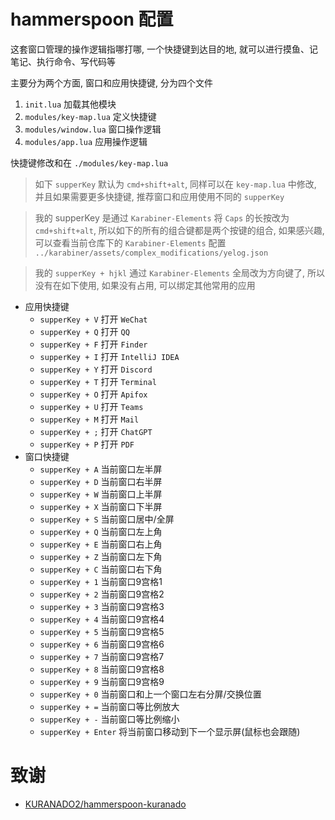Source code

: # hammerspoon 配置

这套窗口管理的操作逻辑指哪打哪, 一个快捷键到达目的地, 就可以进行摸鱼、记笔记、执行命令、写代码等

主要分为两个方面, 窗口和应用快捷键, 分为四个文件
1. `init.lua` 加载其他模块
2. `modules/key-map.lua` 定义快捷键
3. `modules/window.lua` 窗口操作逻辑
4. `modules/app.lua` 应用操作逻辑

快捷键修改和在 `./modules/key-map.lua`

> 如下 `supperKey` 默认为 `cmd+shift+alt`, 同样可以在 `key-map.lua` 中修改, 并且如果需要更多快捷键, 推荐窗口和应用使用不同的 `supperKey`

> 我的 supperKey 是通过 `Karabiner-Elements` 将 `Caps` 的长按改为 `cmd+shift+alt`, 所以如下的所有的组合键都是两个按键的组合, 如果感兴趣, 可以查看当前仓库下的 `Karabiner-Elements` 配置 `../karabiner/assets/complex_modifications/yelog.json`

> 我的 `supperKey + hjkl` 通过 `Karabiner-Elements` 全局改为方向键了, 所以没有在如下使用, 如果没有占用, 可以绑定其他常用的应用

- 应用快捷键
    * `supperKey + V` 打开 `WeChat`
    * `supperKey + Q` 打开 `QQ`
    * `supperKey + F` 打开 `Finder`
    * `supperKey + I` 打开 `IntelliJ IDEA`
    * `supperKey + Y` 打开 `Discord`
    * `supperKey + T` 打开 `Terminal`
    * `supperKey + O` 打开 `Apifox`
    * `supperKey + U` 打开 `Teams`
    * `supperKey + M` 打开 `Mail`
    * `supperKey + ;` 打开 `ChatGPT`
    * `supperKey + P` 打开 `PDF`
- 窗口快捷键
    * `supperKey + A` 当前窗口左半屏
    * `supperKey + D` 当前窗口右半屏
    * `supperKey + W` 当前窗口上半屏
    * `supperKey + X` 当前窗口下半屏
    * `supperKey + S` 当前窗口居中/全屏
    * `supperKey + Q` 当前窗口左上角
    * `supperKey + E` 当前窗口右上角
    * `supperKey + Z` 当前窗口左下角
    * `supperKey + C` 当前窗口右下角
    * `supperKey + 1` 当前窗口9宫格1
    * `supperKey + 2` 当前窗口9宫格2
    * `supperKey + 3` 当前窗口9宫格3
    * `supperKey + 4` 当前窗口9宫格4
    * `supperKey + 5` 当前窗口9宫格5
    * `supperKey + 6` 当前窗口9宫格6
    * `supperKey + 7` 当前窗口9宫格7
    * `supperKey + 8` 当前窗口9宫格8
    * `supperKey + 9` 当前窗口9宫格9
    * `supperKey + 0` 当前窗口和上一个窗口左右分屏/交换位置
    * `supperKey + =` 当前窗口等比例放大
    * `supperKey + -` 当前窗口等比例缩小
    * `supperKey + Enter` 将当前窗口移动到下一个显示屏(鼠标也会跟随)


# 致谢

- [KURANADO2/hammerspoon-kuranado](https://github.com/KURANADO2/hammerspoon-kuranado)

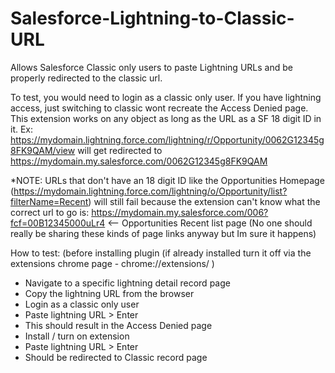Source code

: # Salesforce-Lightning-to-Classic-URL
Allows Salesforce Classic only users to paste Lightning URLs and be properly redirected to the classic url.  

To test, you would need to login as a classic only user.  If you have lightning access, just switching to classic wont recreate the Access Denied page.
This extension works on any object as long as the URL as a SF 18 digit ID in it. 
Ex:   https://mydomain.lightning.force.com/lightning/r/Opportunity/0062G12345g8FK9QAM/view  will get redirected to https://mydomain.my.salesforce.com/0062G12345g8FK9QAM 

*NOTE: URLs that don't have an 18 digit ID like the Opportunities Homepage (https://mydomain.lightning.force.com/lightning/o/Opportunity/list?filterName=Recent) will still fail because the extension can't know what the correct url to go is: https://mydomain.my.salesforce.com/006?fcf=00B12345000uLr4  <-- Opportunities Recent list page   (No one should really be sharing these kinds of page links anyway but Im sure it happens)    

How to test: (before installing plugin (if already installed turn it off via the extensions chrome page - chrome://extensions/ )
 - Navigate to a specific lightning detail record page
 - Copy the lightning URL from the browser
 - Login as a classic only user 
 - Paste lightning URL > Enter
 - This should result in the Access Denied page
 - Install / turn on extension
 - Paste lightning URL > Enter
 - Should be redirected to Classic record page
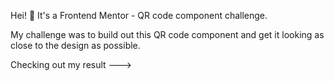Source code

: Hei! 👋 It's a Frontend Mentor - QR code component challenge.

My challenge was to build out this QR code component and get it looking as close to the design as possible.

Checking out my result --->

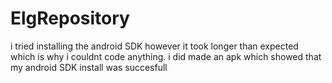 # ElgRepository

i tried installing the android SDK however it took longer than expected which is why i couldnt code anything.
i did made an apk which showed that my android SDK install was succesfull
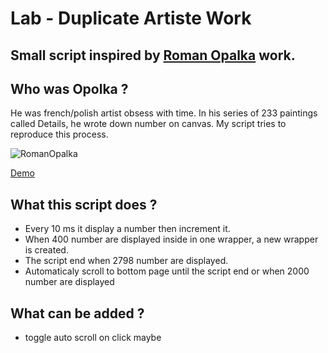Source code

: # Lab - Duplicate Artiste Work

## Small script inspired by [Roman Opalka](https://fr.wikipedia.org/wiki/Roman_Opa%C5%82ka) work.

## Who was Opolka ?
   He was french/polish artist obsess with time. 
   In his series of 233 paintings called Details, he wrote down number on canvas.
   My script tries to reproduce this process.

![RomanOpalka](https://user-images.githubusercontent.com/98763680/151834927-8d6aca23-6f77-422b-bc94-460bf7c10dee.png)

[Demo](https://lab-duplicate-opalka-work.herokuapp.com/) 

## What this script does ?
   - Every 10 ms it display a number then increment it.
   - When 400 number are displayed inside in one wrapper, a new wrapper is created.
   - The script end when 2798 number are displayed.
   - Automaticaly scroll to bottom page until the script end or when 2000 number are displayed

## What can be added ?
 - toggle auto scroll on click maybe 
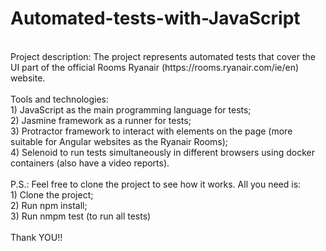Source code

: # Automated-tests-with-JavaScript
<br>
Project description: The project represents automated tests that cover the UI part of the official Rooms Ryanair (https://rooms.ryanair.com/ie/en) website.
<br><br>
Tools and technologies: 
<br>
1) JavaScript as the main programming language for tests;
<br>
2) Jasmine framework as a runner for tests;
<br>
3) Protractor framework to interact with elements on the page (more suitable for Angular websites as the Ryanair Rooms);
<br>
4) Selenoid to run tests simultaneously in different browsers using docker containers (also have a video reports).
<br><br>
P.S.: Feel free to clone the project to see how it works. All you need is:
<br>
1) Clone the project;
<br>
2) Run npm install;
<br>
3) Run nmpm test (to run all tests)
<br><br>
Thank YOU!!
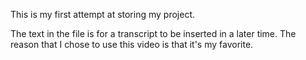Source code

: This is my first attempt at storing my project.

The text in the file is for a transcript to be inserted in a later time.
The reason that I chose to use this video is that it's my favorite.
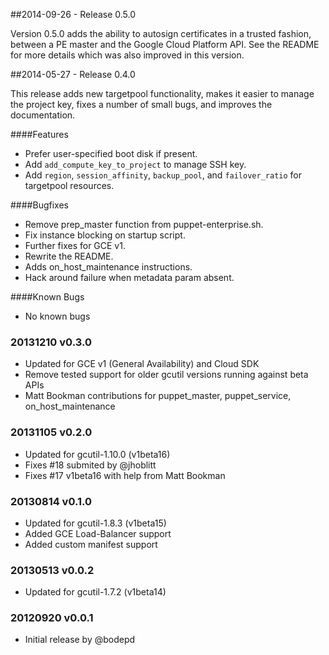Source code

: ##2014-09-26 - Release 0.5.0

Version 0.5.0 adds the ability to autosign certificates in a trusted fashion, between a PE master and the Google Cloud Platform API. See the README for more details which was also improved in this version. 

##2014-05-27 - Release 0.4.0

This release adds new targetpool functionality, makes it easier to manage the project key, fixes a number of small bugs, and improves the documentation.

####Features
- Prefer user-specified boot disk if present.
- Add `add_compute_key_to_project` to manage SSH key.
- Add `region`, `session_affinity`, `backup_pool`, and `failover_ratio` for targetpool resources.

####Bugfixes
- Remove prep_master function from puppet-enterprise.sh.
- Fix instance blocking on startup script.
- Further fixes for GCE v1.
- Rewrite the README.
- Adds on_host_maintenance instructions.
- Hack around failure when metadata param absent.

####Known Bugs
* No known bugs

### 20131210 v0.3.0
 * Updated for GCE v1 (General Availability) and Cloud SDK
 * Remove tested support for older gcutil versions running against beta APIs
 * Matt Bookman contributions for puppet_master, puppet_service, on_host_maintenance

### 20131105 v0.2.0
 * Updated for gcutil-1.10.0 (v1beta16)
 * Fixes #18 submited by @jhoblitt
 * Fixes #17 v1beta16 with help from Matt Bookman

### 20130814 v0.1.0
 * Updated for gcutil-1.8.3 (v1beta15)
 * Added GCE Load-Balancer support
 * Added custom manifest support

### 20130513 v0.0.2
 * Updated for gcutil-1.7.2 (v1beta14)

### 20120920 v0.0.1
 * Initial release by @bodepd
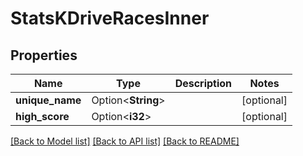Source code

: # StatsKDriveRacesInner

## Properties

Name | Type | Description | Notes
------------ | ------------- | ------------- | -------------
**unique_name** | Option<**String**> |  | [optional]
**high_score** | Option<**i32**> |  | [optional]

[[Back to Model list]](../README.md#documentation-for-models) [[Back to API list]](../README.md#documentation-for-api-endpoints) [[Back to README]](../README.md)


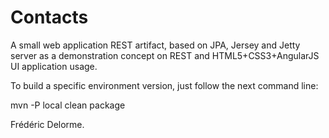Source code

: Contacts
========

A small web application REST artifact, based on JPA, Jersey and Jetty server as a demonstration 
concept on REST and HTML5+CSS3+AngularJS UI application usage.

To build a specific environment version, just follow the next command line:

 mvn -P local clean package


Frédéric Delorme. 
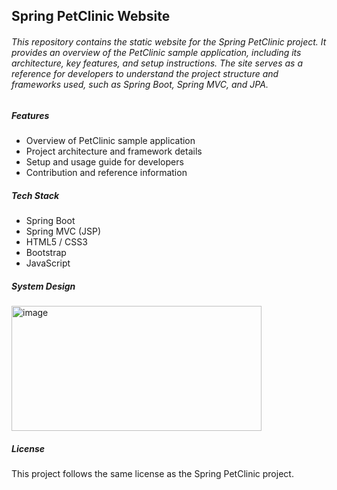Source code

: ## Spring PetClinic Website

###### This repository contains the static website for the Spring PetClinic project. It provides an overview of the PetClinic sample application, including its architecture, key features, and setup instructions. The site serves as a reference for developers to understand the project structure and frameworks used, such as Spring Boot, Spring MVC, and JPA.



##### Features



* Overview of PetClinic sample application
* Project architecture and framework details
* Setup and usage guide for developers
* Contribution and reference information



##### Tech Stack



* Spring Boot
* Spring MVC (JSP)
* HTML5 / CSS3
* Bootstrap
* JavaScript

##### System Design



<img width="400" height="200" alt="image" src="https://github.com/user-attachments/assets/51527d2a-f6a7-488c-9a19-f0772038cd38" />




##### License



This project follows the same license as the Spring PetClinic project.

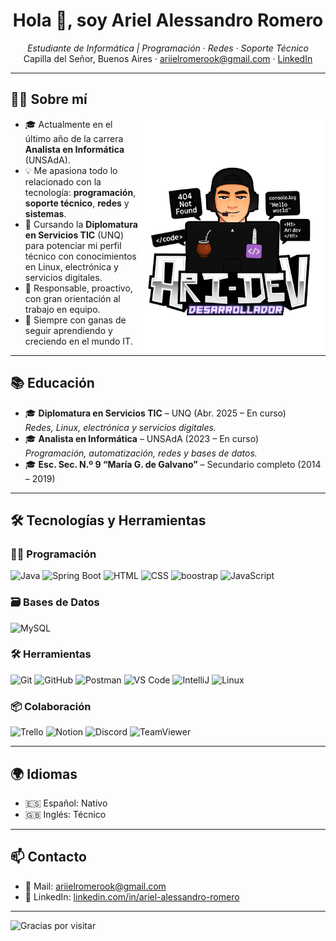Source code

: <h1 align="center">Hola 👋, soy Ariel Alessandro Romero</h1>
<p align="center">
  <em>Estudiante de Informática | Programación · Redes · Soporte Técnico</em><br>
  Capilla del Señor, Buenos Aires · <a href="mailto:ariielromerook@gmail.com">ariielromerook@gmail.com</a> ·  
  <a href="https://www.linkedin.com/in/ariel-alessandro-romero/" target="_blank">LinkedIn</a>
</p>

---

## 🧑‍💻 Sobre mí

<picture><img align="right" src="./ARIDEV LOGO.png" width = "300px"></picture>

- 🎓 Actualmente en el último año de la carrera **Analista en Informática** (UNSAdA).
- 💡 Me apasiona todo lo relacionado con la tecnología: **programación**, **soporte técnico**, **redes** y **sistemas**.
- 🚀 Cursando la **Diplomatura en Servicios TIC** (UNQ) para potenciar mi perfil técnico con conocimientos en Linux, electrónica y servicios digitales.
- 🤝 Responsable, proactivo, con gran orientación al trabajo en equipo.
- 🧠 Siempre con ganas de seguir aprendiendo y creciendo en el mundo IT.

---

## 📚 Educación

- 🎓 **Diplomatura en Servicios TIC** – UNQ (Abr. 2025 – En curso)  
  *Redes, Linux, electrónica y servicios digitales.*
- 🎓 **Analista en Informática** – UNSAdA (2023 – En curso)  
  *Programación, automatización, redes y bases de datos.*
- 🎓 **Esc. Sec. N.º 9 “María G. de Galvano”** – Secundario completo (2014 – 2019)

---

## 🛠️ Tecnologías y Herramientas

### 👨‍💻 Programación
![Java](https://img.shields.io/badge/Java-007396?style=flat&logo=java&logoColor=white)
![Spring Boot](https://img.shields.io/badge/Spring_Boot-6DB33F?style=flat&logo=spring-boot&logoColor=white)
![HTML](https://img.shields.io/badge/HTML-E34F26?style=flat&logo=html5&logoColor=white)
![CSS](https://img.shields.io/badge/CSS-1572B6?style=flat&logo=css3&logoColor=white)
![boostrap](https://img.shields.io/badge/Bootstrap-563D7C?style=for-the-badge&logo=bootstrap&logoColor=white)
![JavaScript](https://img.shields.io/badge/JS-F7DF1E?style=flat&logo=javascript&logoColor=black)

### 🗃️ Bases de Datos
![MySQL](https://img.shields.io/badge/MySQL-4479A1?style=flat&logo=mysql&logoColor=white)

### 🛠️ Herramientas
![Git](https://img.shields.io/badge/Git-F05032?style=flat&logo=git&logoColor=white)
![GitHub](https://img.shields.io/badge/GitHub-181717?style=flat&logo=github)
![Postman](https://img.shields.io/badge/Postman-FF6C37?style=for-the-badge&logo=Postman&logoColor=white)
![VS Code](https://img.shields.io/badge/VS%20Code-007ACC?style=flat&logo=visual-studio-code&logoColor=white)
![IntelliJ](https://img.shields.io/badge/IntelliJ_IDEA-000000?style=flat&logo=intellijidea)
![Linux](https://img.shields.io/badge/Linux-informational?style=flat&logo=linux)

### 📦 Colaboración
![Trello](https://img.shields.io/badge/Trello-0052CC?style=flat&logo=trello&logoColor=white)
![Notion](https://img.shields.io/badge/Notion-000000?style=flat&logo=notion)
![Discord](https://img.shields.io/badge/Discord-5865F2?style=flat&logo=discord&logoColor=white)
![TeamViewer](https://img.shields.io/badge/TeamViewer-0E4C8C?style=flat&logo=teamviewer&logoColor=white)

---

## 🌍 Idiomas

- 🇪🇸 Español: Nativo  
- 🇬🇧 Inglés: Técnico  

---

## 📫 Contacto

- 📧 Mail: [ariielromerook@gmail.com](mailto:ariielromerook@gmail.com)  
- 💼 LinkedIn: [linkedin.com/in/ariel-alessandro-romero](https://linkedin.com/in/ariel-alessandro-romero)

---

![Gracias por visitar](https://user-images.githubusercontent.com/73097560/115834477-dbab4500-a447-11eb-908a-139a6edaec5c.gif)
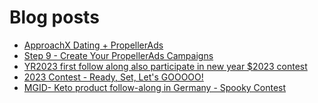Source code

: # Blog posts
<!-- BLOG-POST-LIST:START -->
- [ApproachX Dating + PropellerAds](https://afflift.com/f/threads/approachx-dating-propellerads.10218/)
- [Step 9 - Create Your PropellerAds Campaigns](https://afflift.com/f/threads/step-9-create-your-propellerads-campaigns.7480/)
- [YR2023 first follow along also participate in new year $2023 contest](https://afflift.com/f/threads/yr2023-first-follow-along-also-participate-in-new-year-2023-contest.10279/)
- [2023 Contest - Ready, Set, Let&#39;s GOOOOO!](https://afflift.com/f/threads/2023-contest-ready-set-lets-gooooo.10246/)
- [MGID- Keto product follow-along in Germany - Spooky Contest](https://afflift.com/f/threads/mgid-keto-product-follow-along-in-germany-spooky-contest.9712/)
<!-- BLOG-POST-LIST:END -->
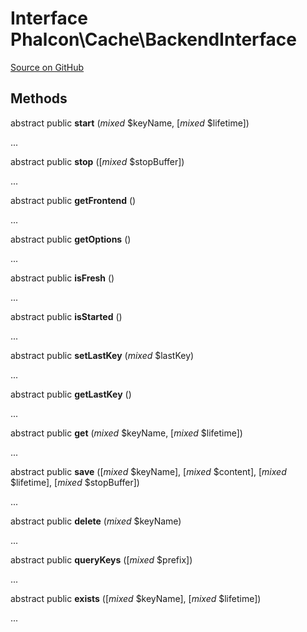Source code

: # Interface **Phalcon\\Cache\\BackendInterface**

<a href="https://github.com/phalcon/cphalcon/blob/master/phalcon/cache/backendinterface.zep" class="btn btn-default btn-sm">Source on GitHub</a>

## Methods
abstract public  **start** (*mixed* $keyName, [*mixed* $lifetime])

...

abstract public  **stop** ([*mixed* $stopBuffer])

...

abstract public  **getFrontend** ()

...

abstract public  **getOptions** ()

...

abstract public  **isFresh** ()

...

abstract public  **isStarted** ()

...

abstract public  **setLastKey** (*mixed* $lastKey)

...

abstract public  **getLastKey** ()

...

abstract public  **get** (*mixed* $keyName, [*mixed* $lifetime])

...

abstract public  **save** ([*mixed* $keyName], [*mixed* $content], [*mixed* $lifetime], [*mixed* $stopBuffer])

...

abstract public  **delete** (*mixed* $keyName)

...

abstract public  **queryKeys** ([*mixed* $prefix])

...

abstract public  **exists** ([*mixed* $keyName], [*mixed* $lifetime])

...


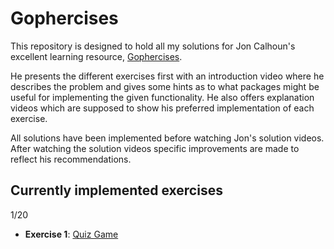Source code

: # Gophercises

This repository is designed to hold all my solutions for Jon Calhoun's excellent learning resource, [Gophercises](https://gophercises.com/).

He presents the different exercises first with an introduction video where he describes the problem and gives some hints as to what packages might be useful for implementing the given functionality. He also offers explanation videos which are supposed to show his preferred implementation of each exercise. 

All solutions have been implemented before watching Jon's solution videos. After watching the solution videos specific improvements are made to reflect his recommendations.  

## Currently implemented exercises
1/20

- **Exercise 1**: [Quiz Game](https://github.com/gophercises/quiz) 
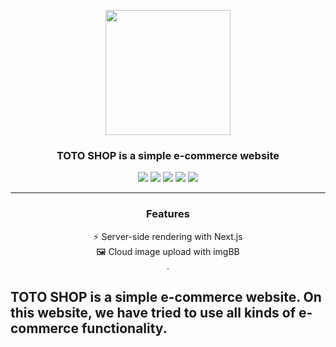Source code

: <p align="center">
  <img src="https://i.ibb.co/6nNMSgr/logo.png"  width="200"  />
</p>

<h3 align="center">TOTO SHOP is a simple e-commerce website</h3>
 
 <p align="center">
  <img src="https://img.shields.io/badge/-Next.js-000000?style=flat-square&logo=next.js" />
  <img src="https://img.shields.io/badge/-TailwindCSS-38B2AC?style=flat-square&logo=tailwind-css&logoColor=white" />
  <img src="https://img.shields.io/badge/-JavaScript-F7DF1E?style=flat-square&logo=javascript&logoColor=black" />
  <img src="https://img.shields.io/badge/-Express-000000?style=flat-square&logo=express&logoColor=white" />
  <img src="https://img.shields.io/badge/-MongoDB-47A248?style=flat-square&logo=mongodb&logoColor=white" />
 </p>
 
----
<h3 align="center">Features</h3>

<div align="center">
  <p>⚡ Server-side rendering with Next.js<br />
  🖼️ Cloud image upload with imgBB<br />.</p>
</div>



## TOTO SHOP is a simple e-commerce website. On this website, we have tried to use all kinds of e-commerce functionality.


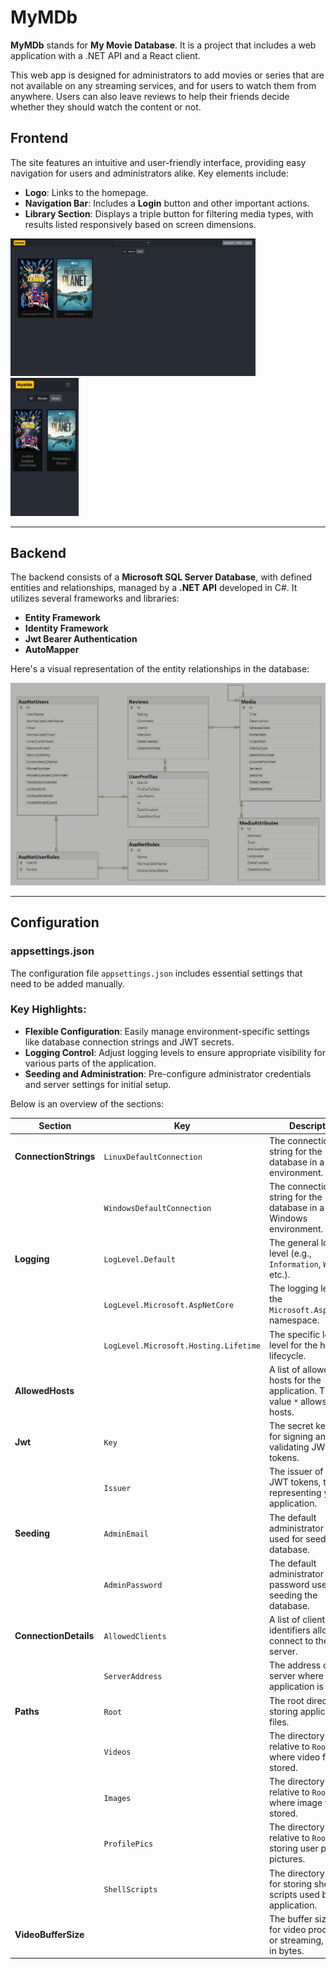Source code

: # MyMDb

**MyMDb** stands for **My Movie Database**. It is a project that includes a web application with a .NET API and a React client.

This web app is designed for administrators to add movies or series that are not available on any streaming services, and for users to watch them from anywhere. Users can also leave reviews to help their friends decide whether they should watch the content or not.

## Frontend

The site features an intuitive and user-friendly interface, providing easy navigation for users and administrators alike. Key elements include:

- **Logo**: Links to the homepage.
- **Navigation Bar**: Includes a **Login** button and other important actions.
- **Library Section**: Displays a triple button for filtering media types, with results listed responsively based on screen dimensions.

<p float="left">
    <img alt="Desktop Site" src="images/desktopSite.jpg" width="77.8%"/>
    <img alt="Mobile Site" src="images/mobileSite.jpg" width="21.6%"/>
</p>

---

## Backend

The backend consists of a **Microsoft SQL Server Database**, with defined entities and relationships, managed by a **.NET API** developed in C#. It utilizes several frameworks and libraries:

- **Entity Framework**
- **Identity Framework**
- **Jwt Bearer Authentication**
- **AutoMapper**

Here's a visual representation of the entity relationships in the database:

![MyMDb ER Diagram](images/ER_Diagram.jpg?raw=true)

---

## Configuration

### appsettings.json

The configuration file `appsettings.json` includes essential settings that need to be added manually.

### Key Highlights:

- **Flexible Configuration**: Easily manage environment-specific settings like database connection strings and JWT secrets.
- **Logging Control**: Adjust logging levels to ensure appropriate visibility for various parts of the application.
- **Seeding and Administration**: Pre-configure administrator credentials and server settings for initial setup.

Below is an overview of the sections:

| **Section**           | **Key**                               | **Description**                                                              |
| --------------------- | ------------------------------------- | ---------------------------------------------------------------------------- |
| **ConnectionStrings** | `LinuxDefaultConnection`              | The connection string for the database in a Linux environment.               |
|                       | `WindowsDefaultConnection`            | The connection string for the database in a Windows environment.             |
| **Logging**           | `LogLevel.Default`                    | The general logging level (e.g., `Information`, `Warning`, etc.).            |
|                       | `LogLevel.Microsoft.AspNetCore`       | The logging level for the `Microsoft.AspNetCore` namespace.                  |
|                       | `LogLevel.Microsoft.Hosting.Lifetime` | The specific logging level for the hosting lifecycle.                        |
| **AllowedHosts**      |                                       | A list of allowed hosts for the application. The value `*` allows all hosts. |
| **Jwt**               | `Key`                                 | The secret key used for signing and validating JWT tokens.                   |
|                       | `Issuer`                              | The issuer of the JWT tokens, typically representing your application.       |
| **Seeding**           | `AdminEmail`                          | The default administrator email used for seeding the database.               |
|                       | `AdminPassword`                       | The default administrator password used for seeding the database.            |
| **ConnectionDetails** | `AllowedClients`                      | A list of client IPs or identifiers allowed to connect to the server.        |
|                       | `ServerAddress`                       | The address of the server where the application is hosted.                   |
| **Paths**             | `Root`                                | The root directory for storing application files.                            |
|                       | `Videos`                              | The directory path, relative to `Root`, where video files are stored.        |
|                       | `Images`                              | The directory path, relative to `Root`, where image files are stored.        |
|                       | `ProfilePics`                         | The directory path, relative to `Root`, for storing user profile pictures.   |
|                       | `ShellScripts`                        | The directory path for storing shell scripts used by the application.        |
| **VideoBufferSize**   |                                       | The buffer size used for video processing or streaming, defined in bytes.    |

┄┄┄┄┄┄

▶ _Work order_:
Leave out the images and write out the lines above exactly, from the one with "concept on REST" up to and including the one with "Capilla del Señor, Buenos".

▶ _Result for this exercise_:
concept on REST and HTML5+CSS3+AngularJS UI application usage.

To build a specific environment version, just follow the next command line:

 mvn -P local clean package


Frédéric Delorme. 
Source code

: ## Spring PetClinic Website

###### This repository contains the static website for the Spring PetClinic project. It provides an overview of the PetClinic sample application, including its architecture, key features, and setup instructions. The site serves as a reference for developers to understand the project structure and frameworks used, such as Spring Boot, Spring MVC, and JPA.



##### Features



* Overview of PetClinic sample application
* Project architecture and framework details
* Setup and usage guide for developers
* Contribution and reference information



##### Tech Stack



* Spring Boot
* Spring MVC (JSP)
* HTML5 / CSS3
* Bootstrap
* JavaScript

##### System Design



<img width="400" height="200" alt="image" src="https://github.com/user-attachments/assets/51527d2a-f6a7-488c-9a19-f0772038cd38" />




##### License



This project follows the same license as the Spring PetClinic project.

Source code

: <h1 align="center">Hola 👋, soy Ariel Alessandro Romero</h1>
<p align="center">
  <em>Estudiante de Informática | Programación · Redes · Soporte Técnico</em><br>
  Capilla del Señor, Buenos Aires · <a href="mailto:ariielromerook@gmail.com">ariielromerook@gmail.com</a> ·  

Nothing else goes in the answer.